Check each line below for the word "await", then please report how many lines have it and nothing more.

----- Source information -----

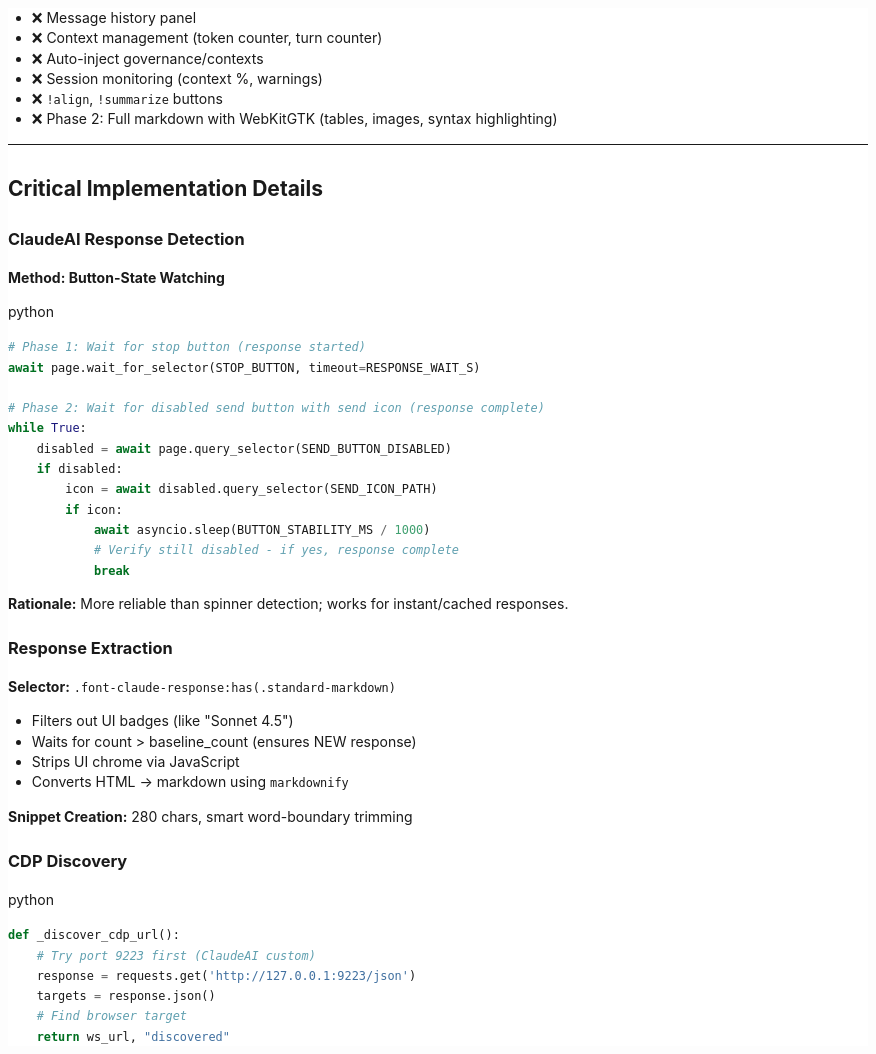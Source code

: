- ❌ Message history panel
- ❌ Context management (token counter, turn counter)
- ❌ Auto-inject governance/contexts
- ❌ Session monitoring (context %, warnings)
- ❌ `!align`, `!summarize` buttons
- ❌ Phase 2: Full markdown with WebKitGTK (tables, images, syntax highlighting)

---

## Critical Implementation Details

### **ClaudeAI Response Detection**

**Method: Button-State Watching**

python

```python
# Phase 1: Wait for stop button (response started)
await page.wait_for_selector(STOP_BUTTON, timeout=RESPONSE_WAIT_S)

# Phase 2: Wait for disabled send button with send icon (response complete)
while True:
    disabled = await page.query_selector(SEND_BUTTON_DISABLED)
    if disabled:
        icon = await disabled.query_selector(SEND_ICON_PATH)
        if icon:
            await asyncio.sleep(BUTTON_STABILITY_MS / 1000)
            # Verify still disabled - if yes, response complete
            break
```

**Rationale:** More reliable than spinner detection; works for instant/cached responses.

### **Response Extraction**

**Selector:** `.font-claude-response:has(.standard-markdown)`

- Filters out UI badges (like "Sonnet 4.5")
- Waits for count > baseline_count (ensures NEW response)
- Strips UI chrome via JavaScript
- Converts HTML → markdown using `markdownify`

**Snippet Creation:** 280 chars, smart word-boundary trimming

### **CDP Discovery**

python

```python
def _discover_cdp_url():
    # Try port 9223 first (ClaudeAI custom)
    response = requests.get('http://127.0.0.1:9223/json')
    targets = response.json()
    # Find browser target
    return ws_url, "discovered"
```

-----

• **Exercise answer**
4